In this report, friction is defined (based on Oxford/Lexico) as “Conflict or animosity caused by a clash of wills, temperaments or opinions”. The data collated for the report was divided into 4 levels of friction (from low/1 to high/4): peaceful Demonstration (usually with legal license), Obstruction of right of way/route (use of any obstacle – rocks, burning tires or road construction debris & highway lighting), Property damage (referring mainly to stone-throwing damage to vehicles), Casualty (wounded or fatalities). The general term Arab includes Arab citizens of Israel that are Arab Moslem (including Bedu) and Christians. Druze and Circassians are mentioned separately. The spatial scope of the paper is the rural upper and lower Galilee countryside, bureaucratically framed as the Israel northern district and does not include analysis of the mixed (diversified) urban city of Acre (a unique locale requiring specific data collection and understanding).

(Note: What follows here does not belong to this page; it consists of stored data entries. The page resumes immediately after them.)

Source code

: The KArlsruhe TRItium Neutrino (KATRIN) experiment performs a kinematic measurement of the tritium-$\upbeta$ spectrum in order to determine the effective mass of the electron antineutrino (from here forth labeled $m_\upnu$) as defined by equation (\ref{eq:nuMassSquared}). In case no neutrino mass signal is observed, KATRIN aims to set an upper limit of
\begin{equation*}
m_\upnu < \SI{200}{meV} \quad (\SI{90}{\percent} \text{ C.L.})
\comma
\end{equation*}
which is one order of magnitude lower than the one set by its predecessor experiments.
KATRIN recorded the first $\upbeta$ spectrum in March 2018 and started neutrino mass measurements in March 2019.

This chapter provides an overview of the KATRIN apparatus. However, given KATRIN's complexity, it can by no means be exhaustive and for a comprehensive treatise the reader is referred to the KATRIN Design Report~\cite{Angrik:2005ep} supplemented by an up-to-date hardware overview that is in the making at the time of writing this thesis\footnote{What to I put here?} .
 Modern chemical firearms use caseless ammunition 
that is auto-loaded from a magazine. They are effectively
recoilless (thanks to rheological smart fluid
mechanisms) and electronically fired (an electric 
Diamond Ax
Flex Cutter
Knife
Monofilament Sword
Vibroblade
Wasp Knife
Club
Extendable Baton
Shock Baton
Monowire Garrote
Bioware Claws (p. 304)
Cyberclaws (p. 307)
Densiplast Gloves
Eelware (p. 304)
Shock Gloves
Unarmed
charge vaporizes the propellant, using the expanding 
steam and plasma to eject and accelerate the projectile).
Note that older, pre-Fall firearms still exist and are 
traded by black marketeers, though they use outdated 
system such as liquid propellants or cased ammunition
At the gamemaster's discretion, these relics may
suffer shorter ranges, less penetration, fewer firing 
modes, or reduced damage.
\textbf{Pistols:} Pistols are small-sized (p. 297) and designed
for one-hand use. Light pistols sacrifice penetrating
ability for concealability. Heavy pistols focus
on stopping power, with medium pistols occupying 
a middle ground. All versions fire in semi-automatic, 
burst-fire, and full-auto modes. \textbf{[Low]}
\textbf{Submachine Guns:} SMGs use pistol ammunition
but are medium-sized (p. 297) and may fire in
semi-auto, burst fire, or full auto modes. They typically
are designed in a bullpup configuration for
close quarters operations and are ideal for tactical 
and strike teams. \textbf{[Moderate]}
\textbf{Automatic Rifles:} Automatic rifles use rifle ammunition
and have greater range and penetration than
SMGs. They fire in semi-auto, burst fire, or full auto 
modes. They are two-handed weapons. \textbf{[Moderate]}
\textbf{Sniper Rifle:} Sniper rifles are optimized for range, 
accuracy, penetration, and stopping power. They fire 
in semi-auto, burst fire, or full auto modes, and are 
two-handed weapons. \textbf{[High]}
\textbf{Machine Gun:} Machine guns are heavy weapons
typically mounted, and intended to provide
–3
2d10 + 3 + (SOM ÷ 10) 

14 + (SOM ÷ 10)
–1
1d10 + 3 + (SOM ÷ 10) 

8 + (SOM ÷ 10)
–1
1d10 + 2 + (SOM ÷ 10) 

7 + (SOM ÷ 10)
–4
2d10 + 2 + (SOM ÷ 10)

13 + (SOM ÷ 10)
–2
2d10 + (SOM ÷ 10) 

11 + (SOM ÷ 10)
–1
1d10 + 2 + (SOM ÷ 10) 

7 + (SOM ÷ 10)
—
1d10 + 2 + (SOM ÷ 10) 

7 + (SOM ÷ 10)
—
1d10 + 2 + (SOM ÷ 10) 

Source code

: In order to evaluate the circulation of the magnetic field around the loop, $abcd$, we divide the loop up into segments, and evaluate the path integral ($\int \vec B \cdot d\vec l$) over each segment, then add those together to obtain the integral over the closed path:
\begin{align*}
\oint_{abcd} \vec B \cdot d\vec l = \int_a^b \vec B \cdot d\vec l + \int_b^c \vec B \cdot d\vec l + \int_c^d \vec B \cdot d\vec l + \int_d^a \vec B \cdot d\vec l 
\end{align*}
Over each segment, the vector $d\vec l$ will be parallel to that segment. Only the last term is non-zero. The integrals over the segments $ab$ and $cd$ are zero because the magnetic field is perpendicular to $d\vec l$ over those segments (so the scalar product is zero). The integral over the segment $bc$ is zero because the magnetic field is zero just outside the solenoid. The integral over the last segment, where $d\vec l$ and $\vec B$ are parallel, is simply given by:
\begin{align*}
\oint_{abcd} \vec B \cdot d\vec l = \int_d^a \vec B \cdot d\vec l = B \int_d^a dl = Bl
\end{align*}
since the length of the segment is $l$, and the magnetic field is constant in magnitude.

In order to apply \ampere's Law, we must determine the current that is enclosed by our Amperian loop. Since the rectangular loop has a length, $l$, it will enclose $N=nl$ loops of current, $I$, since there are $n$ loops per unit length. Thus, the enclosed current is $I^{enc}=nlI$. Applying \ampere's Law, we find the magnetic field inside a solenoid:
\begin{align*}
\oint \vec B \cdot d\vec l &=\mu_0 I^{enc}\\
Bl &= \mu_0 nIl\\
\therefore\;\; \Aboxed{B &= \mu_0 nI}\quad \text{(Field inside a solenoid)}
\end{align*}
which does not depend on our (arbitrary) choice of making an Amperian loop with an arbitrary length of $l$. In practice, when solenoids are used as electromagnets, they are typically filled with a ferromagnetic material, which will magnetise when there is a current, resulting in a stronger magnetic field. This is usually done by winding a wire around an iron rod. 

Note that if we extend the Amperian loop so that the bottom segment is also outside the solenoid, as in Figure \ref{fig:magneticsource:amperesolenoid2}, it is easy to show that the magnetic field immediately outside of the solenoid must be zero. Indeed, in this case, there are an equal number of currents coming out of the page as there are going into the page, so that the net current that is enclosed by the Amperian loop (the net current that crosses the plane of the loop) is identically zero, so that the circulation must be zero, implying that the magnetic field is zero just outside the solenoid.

The open-source data was collected from social media in Arabic, Hebrew, and English, broadcasted and print editions and personal information from the field. Over 100 events were catalogued and organized in an excel spread sheet – clearly, this is not a definitive collection of all events. Some were never reported, some reports lost, and some are only in the purview of the Israeli security forces or knowledgeable to the perpetrators themselves.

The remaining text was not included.